使用正则表达式删除重复字符? [英] Remove duplicate chars using regex?

查看:82
本文介绍了使用正则表达式删除重复字符?的处理方法,对大家解决问题具有一定的参考价值,需要的朋友们下面随着小编来一起学习吧!

问题描述

假设我想使用正则表达式删除字符串中的所有重复字符(特定字符的).这很简单 -

导入重新re.sub("a*", "a", "aaaa") # 给出 'a'

如果我想用相应的字符替换所有重复的字符(即 a、z)怎么办?我该怎么做?

导入重新re.sub('[a-z]*', <what_to_put_here>, 'aabb') # 应该给 'ab're.sub('[a-z]*', <what_to_put_here>, 'abbccddeeffgg') # 应该给 'abcdefg'

注意:我知道使用哈希表或一些 O(n^2) 算法可以更好地解决这种删除重复方法,但我想使用正则表达式来探索这一点

解决方案

>>>进口重新>>>re.sub(r'([a-z])\1+', r'\1', 'ffffffbbbbbbbqqq')'fbq'

[az] 周围的 () 指定一个捕获组,然后是 \1 (模式和替换中的 反向引用) 都指向第一个捕获组的内容.

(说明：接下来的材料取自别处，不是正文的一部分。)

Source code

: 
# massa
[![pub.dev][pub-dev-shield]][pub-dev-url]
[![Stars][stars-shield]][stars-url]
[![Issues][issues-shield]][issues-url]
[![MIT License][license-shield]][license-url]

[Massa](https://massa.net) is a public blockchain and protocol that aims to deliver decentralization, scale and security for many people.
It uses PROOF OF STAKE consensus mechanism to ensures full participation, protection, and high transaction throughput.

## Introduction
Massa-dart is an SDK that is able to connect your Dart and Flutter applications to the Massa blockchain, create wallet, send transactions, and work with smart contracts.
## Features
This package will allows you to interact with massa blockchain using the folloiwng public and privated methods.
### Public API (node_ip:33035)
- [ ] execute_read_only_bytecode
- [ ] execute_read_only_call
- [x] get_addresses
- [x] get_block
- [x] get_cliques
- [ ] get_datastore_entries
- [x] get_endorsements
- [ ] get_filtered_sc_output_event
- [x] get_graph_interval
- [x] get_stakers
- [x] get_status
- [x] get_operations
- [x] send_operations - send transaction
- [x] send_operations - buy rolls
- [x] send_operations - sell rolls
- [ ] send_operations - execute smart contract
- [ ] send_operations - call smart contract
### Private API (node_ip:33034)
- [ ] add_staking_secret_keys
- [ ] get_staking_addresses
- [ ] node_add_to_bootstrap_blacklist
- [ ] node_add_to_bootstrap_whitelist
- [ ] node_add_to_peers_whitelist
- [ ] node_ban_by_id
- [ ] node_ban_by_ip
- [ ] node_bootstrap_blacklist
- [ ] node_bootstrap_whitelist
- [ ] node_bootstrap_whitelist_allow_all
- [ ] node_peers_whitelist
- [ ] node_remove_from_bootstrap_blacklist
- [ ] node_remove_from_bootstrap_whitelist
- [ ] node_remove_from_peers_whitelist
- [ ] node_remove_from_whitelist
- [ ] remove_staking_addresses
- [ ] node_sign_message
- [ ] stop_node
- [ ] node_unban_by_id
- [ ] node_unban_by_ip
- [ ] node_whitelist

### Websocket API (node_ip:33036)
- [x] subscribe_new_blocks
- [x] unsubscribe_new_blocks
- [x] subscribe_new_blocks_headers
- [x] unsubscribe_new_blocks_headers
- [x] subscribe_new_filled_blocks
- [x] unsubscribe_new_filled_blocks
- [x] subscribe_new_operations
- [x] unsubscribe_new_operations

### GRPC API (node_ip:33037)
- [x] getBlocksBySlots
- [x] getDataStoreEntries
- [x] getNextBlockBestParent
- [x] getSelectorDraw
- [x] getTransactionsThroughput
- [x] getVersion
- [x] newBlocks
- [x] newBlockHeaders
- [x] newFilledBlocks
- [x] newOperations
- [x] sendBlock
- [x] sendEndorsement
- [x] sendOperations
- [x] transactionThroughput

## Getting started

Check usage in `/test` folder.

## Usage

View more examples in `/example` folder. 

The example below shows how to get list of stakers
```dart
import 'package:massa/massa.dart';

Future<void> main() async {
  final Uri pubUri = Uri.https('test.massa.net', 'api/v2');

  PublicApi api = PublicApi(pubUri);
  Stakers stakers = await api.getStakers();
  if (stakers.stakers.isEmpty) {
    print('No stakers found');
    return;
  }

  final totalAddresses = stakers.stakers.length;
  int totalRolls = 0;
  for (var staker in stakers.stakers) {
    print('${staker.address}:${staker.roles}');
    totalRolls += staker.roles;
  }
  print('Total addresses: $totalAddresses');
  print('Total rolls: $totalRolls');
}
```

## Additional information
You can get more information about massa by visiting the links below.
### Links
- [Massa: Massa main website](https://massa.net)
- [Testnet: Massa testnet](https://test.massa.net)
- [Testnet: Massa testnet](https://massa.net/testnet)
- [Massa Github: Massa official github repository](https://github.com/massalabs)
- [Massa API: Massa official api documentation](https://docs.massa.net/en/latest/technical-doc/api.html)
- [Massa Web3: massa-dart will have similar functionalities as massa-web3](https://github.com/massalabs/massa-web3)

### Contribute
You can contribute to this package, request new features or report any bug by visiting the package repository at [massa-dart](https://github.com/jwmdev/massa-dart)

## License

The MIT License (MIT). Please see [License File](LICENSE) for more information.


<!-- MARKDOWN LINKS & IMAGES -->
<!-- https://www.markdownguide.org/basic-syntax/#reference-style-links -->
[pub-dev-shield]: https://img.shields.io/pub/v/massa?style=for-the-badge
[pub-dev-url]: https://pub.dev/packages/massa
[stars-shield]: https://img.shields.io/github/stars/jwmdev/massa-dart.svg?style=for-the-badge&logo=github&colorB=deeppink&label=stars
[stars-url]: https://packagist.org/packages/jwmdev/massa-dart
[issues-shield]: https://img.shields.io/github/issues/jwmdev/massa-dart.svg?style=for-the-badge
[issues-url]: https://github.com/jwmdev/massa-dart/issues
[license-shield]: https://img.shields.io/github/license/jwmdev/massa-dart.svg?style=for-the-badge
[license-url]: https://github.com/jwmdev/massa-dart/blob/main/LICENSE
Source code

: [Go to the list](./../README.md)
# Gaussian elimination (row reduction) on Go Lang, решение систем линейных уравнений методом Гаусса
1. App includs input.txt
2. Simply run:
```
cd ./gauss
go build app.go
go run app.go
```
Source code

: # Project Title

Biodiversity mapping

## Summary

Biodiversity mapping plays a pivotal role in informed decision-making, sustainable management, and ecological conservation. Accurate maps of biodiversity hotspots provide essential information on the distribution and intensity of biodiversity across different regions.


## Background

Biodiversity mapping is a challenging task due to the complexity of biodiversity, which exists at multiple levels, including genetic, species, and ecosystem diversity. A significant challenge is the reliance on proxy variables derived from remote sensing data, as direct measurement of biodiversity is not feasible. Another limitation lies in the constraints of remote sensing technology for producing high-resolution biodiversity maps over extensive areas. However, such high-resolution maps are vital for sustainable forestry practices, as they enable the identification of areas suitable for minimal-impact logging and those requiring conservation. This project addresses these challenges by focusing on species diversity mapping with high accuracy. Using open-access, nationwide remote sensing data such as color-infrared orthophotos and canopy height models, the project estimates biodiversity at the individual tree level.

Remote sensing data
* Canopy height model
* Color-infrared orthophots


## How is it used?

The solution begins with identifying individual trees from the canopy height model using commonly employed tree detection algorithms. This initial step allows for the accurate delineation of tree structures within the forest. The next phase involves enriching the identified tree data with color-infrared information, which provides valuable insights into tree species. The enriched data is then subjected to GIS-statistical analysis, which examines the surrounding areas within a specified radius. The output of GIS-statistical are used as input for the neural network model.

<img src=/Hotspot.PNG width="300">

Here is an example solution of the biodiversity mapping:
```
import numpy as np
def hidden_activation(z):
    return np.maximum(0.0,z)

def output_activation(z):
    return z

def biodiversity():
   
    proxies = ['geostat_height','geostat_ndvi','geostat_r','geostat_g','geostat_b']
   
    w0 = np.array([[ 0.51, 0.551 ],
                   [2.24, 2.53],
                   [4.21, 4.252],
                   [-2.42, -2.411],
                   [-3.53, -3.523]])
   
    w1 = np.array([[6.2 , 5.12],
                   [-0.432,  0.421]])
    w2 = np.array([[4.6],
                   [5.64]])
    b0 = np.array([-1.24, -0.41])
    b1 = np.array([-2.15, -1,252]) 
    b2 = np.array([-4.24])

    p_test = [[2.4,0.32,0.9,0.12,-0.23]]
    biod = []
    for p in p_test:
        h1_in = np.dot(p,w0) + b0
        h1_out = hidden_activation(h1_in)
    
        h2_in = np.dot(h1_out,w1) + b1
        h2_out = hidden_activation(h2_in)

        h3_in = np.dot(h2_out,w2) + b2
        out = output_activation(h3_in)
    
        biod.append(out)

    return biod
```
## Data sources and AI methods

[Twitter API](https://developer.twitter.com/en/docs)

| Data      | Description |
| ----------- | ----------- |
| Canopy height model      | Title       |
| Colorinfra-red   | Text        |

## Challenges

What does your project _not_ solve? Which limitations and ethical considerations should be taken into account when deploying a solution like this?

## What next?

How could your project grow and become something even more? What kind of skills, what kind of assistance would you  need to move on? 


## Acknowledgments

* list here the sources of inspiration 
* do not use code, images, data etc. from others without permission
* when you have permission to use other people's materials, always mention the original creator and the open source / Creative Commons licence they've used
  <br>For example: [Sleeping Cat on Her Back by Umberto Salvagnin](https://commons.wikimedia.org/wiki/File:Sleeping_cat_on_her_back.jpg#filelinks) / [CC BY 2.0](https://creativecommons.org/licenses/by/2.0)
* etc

因此,正则表达式读作找到一个字母,然后是一个或多个相同字母的出现",然后整个找到的部分被替换为一个找到的字母.

旁注...

你的 a 示例代码实际上有问题:

<预><代码>>>>re.sub('a*', 'a', 'aaabbbccc')'abababacacaca'

您确实希望使用 'a+' 作为正则表达式而不是 'a*',因为 * 运算符匹配0或更多"出现,因此将匹配两个非 a 字符之间的空字符串,而 + 运算符匹配1 或更多".

Let's say I want to remove all duplicate chars (of a particular char) in a string using regular expressions. This is simple -

import re
re.sub("a*", "a", "aaaa") # gives 'a'

What if I want to replace all duplicate chars (i.e. a,z) with that respective char? How do I do this?

import re
re.sub('[a-z]*', <what_to_put_here>, 'aabb') # should give 'ab'
re.sub('[a-z]*', <what_to_put_here>, 'abbccddeeffgg') # should give 'abcdefg'

NOTE: I know this remove duplicate approach can be better tackled with a hashtable or some O(n^2) algo, but I want to explore this using regexes

解决方案

>>> import re
>>> re.sub(r'([a-z])\1+', r'\1', 'ffffffbbbbbbbqqq')
'fbq'

The () around the [a-z] specify a capture group, and then the \1 (a backreference) in both the pattern and the replacement refer to the contents of the first capture group.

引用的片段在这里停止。